• Task details
Find the lines below that include the word "only" and state how many there are, adding nothing.

• Information shown
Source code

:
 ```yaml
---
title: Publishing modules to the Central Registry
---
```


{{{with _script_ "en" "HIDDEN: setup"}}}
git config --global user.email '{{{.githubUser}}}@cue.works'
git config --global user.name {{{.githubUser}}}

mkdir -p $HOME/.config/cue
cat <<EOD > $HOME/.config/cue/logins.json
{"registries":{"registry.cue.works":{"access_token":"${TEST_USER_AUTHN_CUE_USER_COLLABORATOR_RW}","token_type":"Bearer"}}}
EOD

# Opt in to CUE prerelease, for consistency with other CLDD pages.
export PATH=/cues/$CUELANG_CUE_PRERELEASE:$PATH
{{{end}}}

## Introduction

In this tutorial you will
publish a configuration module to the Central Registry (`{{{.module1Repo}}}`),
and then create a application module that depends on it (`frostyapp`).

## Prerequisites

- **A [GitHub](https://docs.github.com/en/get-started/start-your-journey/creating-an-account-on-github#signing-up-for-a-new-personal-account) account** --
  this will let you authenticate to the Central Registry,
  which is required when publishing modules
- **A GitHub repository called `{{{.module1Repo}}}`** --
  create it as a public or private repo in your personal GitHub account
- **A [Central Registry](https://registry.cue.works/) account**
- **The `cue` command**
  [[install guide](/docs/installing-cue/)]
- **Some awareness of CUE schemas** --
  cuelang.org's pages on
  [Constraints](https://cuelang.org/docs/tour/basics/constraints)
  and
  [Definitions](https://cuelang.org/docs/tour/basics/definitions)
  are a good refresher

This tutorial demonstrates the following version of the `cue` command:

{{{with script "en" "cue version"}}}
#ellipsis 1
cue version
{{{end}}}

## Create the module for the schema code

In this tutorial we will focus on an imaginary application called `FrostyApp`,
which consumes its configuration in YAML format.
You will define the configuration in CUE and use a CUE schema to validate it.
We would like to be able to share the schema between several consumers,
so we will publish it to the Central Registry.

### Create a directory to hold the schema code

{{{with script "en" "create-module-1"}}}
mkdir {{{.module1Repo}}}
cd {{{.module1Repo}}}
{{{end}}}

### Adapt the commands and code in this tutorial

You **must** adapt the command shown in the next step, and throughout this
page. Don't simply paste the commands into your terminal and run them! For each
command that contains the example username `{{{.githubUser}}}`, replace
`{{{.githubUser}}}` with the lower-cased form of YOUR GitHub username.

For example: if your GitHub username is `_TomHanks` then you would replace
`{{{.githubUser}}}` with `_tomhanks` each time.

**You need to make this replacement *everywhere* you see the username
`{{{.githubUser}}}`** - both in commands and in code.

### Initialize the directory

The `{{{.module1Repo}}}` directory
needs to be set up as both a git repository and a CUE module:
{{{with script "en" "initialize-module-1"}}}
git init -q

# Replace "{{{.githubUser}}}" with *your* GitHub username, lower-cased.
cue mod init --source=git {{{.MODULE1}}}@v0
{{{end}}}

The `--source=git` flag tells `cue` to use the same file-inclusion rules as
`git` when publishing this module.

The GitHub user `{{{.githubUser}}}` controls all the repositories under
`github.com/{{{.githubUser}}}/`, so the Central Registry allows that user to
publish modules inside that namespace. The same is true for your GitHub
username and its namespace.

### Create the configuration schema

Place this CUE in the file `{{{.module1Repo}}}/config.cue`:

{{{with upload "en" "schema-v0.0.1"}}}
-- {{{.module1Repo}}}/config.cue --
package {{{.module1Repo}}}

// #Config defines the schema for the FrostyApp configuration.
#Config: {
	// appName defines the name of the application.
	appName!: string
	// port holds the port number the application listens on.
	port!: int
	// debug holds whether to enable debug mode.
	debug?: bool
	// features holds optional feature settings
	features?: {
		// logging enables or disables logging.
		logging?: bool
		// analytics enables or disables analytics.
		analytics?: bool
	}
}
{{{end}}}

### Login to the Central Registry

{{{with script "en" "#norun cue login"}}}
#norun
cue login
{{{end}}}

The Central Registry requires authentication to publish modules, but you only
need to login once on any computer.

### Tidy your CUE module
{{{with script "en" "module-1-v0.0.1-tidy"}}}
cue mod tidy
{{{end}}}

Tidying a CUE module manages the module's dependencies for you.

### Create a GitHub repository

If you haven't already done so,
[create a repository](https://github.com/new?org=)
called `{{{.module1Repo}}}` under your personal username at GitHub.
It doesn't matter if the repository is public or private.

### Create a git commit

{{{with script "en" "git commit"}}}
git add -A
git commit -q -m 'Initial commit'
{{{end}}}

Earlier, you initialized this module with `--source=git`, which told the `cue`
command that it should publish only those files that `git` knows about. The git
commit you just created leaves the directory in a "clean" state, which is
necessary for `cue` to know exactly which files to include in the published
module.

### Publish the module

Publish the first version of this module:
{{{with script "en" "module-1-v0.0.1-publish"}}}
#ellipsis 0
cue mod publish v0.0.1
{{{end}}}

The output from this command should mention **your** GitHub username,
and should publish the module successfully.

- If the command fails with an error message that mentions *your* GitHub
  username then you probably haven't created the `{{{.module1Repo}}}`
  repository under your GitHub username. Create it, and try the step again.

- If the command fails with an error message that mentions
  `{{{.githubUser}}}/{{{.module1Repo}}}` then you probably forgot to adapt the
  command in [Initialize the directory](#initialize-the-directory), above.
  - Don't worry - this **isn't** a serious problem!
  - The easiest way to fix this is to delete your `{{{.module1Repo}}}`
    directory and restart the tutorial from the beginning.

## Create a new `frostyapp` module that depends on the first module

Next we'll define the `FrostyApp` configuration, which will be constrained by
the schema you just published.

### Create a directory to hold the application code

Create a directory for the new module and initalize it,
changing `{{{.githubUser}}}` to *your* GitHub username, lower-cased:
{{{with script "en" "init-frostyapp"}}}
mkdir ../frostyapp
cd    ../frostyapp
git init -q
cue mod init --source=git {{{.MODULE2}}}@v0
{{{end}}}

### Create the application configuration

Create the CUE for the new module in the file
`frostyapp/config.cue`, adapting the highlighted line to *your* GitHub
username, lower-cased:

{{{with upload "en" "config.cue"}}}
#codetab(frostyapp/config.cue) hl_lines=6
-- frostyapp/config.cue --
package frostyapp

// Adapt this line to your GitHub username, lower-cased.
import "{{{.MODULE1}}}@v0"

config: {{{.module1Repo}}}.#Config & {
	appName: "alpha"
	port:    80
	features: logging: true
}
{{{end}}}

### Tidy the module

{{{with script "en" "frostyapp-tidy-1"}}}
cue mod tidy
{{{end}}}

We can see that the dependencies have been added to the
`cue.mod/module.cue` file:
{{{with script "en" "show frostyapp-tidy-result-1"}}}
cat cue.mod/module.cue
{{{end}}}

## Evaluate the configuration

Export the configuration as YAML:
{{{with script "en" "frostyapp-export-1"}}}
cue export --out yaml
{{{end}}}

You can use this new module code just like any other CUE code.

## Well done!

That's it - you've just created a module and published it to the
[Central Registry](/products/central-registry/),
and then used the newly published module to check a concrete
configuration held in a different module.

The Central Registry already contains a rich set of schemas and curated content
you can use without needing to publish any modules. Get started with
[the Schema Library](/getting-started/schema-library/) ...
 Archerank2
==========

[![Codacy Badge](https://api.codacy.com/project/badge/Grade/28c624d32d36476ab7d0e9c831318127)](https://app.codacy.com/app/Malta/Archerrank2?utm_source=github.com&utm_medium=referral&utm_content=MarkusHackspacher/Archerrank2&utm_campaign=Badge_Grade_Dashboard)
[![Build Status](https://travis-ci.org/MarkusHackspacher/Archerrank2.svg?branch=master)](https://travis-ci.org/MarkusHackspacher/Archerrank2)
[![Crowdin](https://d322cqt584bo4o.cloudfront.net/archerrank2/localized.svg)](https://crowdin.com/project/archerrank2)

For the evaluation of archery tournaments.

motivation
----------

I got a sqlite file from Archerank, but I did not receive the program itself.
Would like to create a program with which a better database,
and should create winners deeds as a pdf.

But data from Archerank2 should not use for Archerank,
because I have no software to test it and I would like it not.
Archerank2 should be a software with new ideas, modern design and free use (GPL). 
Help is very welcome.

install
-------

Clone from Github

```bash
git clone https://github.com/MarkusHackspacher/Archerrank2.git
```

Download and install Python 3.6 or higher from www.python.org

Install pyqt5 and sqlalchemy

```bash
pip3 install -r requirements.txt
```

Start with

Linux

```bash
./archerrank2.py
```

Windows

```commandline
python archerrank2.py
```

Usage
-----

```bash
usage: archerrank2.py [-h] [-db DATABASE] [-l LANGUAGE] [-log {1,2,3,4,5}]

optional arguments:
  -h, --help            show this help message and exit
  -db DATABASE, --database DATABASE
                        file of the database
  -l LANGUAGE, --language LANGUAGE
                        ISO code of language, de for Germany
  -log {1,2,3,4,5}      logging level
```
* * *
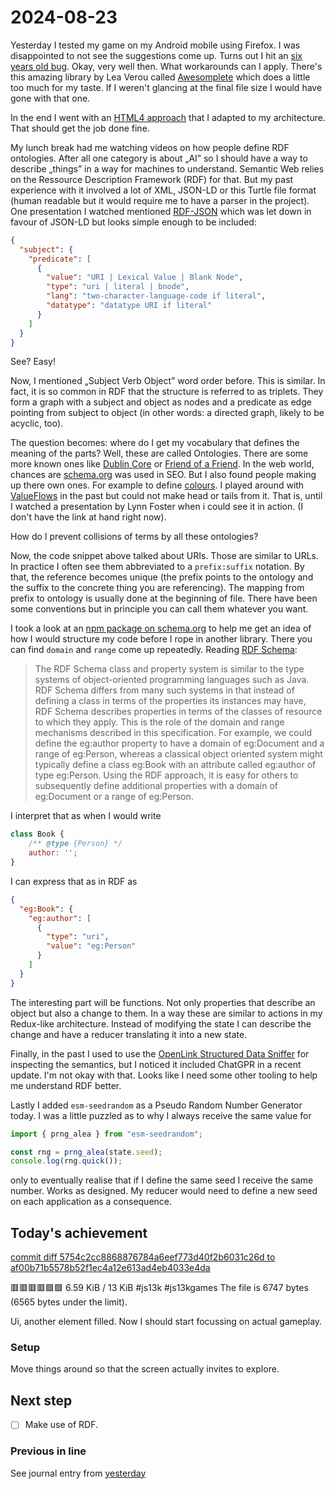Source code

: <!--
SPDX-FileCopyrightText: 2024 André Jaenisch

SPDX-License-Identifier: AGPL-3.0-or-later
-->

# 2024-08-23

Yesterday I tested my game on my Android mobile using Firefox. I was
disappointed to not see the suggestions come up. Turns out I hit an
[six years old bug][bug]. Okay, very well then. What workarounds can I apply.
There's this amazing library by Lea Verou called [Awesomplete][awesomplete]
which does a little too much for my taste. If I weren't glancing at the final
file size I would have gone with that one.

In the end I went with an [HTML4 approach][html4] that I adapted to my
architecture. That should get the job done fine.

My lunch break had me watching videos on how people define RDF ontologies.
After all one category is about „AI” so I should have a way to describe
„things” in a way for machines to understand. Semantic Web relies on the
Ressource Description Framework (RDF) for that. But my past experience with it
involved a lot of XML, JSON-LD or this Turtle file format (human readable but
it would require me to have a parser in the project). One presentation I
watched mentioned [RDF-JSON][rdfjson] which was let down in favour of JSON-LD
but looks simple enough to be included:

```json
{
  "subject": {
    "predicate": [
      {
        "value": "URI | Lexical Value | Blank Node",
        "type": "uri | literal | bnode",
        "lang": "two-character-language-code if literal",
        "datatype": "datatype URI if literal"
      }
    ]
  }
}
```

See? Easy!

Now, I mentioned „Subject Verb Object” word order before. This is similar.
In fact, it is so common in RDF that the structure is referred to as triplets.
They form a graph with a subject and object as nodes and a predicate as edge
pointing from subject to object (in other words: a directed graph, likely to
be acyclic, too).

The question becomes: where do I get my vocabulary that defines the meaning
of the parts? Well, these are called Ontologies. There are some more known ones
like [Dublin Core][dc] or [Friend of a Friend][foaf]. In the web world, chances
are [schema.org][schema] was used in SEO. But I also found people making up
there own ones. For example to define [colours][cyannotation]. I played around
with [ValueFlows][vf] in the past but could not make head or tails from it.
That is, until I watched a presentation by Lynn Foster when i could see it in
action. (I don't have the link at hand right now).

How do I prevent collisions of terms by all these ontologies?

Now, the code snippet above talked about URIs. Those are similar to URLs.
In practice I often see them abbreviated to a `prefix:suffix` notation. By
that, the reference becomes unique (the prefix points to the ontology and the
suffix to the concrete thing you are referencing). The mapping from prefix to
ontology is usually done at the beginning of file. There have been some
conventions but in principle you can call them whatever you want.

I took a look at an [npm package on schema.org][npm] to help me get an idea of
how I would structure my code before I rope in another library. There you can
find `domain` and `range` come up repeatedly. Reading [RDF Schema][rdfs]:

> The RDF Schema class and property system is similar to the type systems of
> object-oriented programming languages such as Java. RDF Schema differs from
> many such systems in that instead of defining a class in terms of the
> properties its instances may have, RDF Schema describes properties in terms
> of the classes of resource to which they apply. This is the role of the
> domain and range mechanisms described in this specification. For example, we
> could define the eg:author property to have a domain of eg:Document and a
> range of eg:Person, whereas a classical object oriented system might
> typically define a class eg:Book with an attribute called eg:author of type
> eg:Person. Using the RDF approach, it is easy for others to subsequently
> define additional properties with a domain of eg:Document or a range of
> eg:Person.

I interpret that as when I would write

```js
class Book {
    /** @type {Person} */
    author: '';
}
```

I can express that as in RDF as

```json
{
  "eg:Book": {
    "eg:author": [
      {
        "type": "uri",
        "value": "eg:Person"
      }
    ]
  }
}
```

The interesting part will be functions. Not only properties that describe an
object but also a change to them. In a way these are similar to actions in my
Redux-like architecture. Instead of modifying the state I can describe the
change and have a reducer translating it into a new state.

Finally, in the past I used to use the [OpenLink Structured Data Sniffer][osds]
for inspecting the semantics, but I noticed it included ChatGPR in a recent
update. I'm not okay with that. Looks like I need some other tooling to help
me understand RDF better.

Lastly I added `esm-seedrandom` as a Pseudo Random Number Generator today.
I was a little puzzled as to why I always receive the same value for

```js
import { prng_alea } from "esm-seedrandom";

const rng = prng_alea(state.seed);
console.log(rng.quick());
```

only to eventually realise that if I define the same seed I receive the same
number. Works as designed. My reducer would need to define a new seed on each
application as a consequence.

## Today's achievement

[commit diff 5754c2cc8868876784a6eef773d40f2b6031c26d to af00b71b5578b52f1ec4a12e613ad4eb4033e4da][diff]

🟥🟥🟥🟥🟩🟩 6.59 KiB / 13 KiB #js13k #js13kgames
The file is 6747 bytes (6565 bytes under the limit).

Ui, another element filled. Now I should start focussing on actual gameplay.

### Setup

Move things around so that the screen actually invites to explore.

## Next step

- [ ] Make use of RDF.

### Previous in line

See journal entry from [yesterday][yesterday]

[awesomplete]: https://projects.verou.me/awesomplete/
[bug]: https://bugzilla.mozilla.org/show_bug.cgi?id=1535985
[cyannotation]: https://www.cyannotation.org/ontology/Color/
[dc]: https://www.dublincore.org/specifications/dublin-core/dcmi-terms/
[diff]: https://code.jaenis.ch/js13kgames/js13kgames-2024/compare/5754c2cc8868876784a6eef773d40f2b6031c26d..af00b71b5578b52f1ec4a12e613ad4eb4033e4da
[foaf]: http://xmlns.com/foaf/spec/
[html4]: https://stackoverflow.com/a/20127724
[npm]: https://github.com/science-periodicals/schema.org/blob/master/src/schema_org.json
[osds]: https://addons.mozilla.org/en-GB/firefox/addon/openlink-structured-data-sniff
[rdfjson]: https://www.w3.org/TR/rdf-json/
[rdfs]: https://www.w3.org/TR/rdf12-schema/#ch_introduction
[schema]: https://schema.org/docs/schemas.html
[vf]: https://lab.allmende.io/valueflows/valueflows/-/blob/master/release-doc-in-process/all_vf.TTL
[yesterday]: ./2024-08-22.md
---
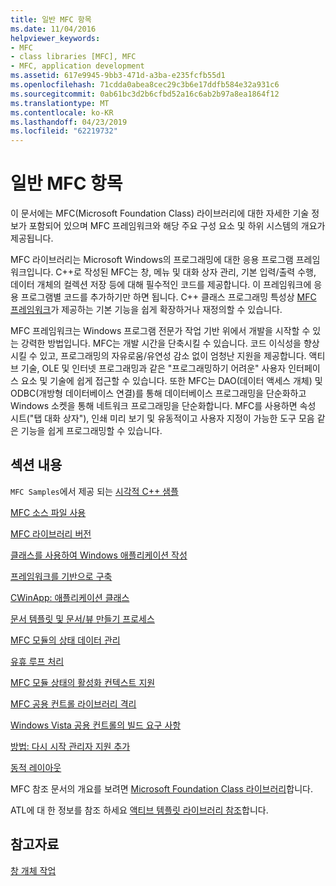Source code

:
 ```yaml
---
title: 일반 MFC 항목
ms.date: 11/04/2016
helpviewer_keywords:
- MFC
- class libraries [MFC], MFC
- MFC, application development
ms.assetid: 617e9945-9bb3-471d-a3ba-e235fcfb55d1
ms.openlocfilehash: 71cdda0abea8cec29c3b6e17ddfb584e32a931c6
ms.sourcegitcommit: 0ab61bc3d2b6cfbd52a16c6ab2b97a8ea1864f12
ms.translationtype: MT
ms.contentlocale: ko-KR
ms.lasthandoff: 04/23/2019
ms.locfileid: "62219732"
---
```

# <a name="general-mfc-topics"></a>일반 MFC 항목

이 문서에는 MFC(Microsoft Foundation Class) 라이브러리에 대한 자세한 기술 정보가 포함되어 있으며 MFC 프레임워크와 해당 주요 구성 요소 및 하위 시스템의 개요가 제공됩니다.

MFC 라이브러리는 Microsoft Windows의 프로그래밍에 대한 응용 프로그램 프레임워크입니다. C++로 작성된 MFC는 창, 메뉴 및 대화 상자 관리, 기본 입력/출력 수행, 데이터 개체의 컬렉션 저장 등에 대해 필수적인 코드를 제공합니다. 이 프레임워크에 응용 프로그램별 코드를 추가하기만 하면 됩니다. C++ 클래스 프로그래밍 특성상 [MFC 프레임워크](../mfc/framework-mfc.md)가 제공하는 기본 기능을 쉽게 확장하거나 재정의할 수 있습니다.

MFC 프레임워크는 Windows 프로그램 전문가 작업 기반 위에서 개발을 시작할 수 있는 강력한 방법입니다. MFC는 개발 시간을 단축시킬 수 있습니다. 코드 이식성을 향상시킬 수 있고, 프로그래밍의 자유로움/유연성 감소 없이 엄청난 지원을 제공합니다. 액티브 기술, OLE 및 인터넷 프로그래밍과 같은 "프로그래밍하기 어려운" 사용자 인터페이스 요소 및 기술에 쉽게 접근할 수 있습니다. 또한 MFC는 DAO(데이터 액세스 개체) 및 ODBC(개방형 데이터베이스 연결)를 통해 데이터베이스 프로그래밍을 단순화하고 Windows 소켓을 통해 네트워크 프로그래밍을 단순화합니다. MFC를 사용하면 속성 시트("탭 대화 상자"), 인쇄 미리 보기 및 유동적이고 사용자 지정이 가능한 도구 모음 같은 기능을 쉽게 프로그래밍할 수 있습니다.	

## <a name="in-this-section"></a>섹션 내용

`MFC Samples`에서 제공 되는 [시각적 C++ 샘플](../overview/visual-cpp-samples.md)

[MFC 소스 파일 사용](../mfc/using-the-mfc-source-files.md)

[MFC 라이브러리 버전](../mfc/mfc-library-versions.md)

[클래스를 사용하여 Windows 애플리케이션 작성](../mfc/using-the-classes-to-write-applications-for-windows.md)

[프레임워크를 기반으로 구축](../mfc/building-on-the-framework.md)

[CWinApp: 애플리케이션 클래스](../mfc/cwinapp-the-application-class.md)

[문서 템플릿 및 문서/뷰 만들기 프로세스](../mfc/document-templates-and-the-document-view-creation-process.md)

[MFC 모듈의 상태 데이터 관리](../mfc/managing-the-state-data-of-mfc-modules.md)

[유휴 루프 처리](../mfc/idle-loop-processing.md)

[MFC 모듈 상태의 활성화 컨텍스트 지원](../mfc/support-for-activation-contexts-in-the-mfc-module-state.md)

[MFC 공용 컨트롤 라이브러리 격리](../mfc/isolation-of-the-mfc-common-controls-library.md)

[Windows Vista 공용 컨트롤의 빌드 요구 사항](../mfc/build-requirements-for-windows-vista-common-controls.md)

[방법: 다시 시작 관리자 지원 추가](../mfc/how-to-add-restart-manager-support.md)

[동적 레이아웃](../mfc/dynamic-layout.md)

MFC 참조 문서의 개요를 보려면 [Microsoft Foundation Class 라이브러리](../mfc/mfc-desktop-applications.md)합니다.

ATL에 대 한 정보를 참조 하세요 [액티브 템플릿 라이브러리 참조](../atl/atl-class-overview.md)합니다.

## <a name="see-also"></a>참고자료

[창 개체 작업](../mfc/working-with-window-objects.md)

• Answer section
4